• Prompt: Of the lines in the data below, write out exactly those from the one holding "如果这世界是静止不变的，我们" through the one holding "那些变化的风，常从某个领域专", both included.

• The input:
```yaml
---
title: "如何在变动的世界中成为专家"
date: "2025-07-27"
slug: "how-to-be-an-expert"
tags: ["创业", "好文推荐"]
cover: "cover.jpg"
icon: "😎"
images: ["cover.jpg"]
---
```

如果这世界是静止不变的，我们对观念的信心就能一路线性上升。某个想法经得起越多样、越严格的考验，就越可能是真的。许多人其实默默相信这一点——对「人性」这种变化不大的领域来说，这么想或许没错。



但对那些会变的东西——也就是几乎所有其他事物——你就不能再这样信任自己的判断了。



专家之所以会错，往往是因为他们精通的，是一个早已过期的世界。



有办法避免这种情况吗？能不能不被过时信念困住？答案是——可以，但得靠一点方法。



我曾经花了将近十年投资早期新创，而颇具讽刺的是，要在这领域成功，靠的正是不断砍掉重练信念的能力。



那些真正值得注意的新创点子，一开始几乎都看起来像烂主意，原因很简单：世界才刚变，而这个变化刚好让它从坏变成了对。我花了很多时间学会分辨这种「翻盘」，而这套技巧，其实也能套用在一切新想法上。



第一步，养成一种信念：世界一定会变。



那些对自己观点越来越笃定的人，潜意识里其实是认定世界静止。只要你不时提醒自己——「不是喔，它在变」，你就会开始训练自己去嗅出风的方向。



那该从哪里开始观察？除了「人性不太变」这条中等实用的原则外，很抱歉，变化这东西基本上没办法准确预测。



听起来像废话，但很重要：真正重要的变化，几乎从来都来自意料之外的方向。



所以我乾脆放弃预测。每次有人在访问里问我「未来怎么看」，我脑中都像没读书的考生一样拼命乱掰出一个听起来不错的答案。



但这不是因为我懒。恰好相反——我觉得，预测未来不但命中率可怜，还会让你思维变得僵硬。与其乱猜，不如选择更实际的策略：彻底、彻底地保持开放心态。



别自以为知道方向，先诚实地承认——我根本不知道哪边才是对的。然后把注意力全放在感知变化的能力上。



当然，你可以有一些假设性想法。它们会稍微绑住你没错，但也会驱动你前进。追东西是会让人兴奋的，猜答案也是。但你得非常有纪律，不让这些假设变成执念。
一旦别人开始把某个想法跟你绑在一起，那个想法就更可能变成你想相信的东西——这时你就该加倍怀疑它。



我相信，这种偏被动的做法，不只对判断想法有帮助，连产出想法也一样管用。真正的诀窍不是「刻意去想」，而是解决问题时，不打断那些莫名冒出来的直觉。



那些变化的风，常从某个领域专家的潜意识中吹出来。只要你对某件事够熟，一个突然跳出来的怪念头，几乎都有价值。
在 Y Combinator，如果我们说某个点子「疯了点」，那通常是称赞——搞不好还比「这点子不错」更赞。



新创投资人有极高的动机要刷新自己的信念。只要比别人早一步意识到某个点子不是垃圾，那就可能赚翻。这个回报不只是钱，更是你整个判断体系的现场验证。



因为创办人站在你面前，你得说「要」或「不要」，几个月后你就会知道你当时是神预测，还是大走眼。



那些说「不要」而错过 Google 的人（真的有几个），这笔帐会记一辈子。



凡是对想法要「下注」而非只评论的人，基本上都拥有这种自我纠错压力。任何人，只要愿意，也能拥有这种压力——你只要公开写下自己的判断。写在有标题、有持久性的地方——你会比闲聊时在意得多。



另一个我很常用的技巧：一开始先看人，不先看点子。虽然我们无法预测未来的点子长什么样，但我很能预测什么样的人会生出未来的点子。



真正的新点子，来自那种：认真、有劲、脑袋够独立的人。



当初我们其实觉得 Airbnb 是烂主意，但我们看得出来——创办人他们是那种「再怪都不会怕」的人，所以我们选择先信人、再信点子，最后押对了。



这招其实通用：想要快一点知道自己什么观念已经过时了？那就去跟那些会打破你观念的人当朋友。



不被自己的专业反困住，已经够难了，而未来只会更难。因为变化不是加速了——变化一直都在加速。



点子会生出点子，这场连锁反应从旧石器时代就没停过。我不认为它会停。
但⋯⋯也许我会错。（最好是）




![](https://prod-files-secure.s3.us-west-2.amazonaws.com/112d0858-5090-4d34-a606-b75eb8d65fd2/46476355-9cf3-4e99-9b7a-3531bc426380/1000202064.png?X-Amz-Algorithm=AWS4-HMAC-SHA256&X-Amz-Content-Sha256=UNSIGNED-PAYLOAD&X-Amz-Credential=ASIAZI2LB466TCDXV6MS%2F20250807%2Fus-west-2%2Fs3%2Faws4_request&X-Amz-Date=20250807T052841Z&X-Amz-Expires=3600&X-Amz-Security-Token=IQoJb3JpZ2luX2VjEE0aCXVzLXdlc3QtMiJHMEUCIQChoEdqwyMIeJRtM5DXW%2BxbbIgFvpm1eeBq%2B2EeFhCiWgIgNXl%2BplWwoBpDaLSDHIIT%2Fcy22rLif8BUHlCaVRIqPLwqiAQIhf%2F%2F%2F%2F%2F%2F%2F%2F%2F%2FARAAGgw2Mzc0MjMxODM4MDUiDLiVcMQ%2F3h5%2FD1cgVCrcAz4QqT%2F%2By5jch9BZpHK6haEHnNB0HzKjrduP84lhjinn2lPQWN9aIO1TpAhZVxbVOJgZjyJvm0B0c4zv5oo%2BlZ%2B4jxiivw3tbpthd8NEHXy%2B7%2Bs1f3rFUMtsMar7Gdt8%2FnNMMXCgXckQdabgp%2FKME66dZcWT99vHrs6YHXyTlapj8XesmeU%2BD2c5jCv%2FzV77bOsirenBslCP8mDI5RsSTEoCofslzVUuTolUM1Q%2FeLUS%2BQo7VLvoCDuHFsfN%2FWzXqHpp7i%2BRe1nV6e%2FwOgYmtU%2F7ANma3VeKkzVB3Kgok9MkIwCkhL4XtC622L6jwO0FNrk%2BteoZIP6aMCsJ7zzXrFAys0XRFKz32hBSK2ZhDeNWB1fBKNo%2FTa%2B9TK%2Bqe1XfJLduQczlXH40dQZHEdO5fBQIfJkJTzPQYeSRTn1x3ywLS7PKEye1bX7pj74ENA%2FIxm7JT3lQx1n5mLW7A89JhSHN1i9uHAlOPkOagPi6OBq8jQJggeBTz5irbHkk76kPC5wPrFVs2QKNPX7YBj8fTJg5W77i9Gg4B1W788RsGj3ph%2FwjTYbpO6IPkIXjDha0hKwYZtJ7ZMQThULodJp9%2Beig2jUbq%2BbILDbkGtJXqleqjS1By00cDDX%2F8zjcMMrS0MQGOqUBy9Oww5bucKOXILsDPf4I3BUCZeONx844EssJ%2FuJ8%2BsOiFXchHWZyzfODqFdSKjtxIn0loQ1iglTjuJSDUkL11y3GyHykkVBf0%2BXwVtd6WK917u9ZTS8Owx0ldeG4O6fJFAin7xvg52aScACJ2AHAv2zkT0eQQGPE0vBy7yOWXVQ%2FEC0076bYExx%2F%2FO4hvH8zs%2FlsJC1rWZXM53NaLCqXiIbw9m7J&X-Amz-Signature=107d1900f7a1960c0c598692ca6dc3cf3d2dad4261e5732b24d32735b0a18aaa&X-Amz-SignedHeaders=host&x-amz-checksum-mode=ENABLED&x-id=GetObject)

---

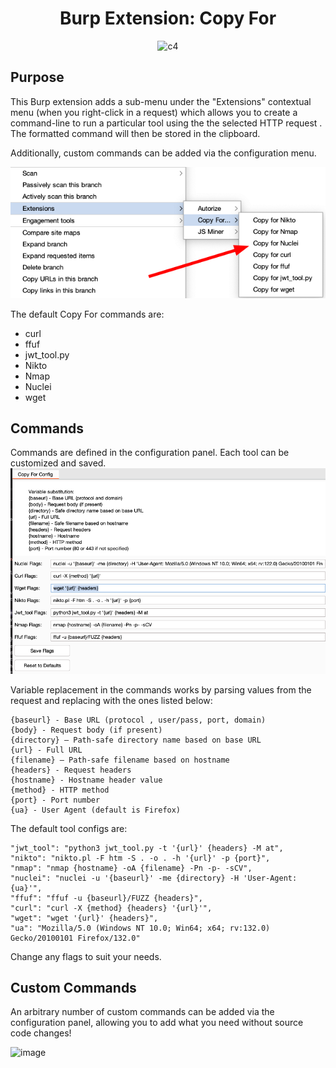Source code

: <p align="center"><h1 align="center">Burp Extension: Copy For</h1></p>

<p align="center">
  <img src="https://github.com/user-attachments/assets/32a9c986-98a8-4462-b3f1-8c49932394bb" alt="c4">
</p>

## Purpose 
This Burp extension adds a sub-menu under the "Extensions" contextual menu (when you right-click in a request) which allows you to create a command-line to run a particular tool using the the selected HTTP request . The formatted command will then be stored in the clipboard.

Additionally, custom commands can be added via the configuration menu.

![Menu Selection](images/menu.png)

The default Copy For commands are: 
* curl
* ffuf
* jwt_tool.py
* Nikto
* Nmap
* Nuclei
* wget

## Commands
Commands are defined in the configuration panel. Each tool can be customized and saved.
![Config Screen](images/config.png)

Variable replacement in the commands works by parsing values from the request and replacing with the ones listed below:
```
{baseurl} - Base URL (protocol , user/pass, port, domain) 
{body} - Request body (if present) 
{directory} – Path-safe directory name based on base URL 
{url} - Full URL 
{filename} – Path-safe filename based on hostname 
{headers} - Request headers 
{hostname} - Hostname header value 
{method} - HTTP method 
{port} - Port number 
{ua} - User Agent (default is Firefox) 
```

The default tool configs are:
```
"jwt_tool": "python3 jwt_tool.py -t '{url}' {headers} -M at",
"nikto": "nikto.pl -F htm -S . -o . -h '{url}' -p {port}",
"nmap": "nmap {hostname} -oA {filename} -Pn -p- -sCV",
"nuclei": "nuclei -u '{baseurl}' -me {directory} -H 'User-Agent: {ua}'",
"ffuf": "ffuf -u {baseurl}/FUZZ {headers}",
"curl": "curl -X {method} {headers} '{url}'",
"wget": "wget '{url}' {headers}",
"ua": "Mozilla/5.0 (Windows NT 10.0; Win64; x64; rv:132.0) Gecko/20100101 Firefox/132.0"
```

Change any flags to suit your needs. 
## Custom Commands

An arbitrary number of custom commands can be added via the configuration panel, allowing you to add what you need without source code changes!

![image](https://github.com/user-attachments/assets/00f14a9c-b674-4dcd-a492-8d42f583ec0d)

• Reply:
如果这世界是静止不变的，我们对观念的信心就能一路线性上升。某个想法经得起越多样、越严格的考验，就越可能是真的。许多人其实默默相信这一点——对「人性」这种变化不大的领域来说，这么想或许没错。



但对那些会变的东西——也就是几乎所有其他事物——你就不能再这样信任自己的判断了。



专家之所以会错，往往是因为他们精通的，是一个早已过期的世界。



有办法避免这种情况吗？能不能不被过时信念困住？答案是——可以，但得靠一点方法。



我曾经花了将近十年投资早期新创，而颇具讽刺的是，要在这领域成功，靠的正是不断砍掉重练信念的能力。



那些真正值得注意的新创点子，一开始几乎都看起来像烂主意，原因很简单：世界才刚变，而这个变化刚好让它从坏变成了对。我花了很多时间学会分辨这种「翻盘」，而这套技巧，其实也能套用在一切新想法上。



第一步，养成一种信念：世界一定会变。



那些对自己观点越来越笃定的人，潜意识里其实是认定世界静止。只要你不时提醒自己——「不是喔，它在变」，你就会开始训练自己去嗅出风的方向。



那该从哪里开始观察？除了「人性不太变」这条中等实用的原则外，很抱歉，变化这东西基本上没办法准确预测。



听起来像废话，但很重要：真正重要的变化，几乎从来都来自意料之外的方向。



所以我乾脆放弃预测。每次有人在访问里问我「未来怎么看」，我脑中都像没读书的考生一样拼命乱掰出一个听起来不错的答案。



但这不是因为我懒。恰好相反——我觉得，预测未来不但命中率可怜，还会让你思维变得僵硬。与其乱猜，不如选择更实际的策略：彻底、彻底地保持开放心态。



别自以为知道方向，先诚实地承认——我根本不知道哪边才是对的。然后把注意力全放在感知变化的能力上。



当然，你可以有一些假设性想法。它们会稍微绑住你没错，但也会驱动你前进。追东西是会让人兴奋的，猜答案也是。但你得非常有纪律，不让这些假设变成执念。
一旦别人开始把某个想法跟你绑在一起，那个想法就更可能变成你想相信的东西——这时你就该加倍怀疑它。



我相信，这种偏被动的做法，不只对判断想法有帮助，连产出想法也一样管用。真正的诀窍不是「刻意去想」，而是解决问题时，不打断那些莫名冒出来的直觉。



那些变化的风，常从某个领域专家的潜意识中吹出来。只要你对某件事够熟，一个突然跳出来的怪念头，几乎都有价值。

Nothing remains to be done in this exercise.